**Data items**

———

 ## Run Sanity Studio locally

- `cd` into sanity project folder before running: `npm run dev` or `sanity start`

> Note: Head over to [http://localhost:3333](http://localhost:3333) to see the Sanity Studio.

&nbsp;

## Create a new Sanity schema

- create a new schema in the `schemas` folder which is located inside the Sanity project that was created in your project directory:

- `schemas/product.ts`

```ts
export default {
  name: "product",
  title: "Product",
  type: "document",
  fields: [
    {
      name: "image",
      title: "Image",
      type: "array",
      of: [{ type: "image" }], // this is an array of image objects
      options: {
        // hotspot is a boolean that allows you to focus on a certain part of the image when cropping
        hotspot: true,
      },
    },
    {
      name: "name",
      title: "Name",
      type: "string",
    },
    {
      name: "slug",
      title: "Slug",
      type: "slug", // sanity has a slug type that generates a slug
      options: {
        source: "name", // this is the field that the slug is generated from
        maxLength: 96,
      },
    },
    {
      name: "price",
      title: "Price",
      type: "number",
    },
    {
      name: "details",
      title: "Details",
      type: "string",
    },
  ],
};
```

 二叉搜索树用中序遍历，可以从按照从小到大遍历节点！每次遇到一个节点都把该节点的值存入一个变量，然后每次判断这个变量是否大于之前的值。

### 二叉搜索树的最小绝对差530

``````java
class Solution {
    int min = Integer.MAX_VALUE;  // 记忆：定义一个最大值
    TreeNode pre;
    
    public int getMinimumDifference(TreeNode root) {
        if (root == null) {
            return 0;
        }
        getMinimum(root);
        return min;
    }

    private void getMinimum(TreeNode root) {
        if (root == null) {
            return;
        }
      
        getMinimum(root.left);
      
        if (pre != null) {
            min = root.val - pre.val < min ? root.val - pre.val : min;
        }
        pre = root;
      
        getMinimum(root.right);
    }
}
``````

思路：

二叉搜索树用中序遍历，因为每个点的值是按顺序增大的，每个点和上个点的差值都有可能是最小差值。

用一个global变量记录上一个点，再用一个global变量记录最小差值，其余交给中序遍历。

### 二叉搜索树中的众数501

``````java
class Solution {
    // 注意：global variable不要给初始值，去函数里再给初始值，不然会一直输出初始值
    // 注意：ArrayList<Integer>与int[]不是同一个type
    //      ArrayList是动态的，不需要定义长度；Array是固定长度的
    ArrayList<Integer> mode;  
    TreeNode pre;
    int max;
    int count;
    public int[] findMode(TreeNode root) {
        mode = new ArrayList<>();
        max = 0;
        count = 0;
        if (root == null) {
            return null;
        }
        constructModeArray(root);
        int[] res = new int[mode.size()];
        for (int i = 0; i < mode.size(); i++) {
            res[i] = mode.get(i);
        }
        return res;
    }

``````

———

**WHAT IS REQUIRED**
Copy every line of the data above, beginning with the first and ending with the line that contains "- create a new", and give nothing more.

**SOLVED EXERCISE**
 ## Run Sanity Studio locally

- `cd` into sanity project folder before running: `npm run dev` or `sanity start`

> Note: Head over to [http://localhost:3333](http://localhost:3333) to see the Sanity Studio.

&nbsp;

## Create a new Sanity schema

- create a new schema in the `schemas` folder which is located inside the Sanity project that was created in your project directory:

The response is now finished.